- [Activity]:
Look through the lines below and extract any with the word "self".

Saved entries
========

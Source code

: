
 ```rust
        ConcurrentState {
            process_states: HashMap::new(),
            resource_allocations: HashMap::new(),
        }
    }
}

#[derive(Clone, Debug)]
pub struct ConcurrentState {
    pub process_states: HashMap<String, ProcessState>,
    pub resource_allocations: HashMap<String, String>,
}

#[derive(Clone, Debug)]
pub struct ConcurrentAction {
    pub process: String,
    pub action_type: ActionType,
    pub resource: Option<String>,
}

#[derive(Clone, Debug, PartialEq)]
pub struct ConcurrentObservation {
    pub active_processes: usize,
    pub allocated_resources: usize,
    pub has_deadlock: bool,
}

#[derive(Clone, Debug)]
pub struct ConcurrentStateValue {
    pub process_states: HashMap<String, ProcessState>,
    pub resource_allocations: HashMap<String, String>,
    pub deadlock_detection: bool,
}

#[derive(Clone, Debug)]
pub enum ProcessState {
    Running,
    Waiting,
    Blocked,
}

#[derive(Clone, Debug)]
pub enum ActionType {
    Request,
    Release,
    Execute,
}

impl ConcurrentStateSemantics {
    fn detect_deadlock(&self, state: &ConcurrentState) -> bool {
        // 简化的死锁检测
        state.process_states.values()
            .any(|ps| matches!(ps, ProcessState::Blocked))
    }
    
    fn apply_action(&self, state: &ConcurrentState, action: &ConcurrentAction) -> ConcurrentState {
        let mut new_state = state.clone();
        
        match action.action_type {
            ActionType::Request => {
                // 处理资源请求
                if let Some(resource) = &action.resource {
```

========

- [Exercise solution]:
    fn detect_deadlock(&self, state: &ConcurrentState) -> bool {
    fn apply_action(&self, state: &ConcurrentState, action: &ConcurrentAction) -> ConcurrentState {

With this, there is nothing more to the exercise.